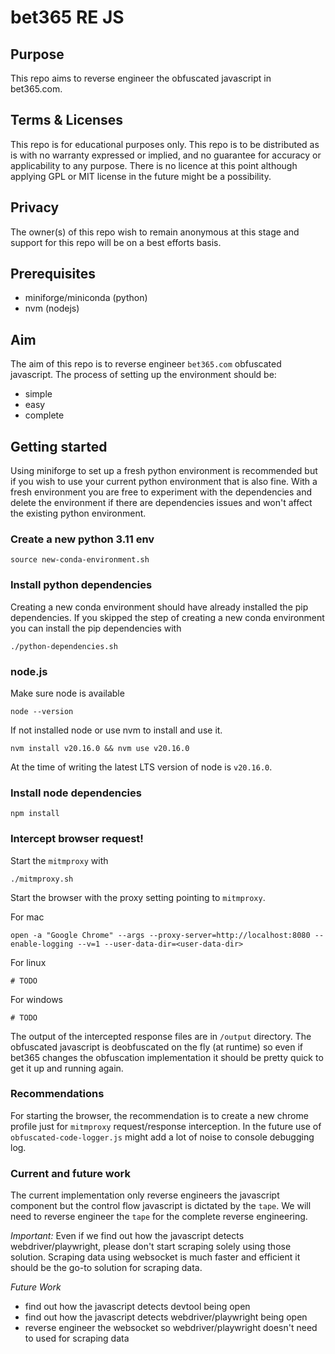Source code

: # bet365 RE JS
## Purpose
This repo aims to reverse engineer the obfuscated javascript in bet365.com.

## Terms & Licenses
This repo is for educational purposes only.
This repo is to be distributed as is with no warranty expressed or implied, and no guarantee for accuracy or applicability to any purpose.
There is no licence at this point although applying GPL or MIT license in the future might be a possibility.

## Privacy
The owner(s) of this repo wish to remain anonymous at this stage and support for this repo will be on a best efforts basis.

## Prerequisites
* miniforge/miniconda (python)
* nvm (nodejs)

## Aim
The aim of this repo is to reverse engineer `bet365.com` obfuscated javascript.
The process of setting up the environment should be:
* simple
* easy
* complete

## Getting started
Using miniforge to set up a fresh python environment is recommended but if you wish to use your current python environment that is also fine.
With a fresh environment you are free to experiment with the dependencies and delete the environment if there are dependencies issues and won't affect the existing python environment.

### Create a new python 3.11 env
```
source new-conda-environment.sh
```

### Install python dependencies
Creating a new conda environment should have already installed the pip dependencies.
If you skipped the step of creating a new conda environment you can install the pip dependencies with
```
./python-dependencies.sh
```

### node.js
Make sure node is available 
```
node --version
```

If not installed node or use nvm to install and use it.
```
nvm install v20.16.0 && nvm use v20.16.0
```
At the time of writing the latest LTS version of node is `v20.16.0`.

### Install node dependencies
```
npm install
```

### Intercept browser request!
Start the `mitmproxy` with
```
./mitmproxy.sh
```
Start the browser with the proxy setting pointing to `mitmproxy`.

For mac
```
open -a "Google Chrome" --args --proxy-server=http://localhost:8080 --enable-logging --v=1 --user-data-dir=<user-data-dir>
```
For linux
```
# TODO
```
For windows
```
# TODO
```

The output of the intercepted response files are in `/output` directory.
The obfuscated javascript is deobfuscated on the fly (at runtime) so even if bet365 changes the obfuscation implementation it should be pretty quick to get it up and running again.

### Recommendations
For starting the browser, the recommendation is to create a new chrome profile just for `mitmproxy` request/response interception.
In the future use of `obfuscated-code-logger.js` might add a lot of noise to console debugging log.

### Current and future work
The current implementation only reverse engineers the javascript component but the control flow javascript is dictated by the `tape`.
We will need to reverse engineer the `tape` for the complete reverse engineering.

*Important:* Even if we find out how the javascript detects webdriver/playwright, please don't start scraping solely using those solution.
Scraping data using websocket is much faster and efficient it should be the go-to solution for scraping data.

*Future Work*
* find out how the javascript detects devtool being open
* find out how the javascript detects webdriver/playwright being open
* reverse engineer the websocket so webdriver/playwright doesn't need to used for scraping data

* **Activity**
In the entries above, find every line holding the word "installed" and copy it out.

* **Solved exercise**
Creating a new conda environment should have already installed the pip dependencies.
If not installed node or use nvm to install and use it.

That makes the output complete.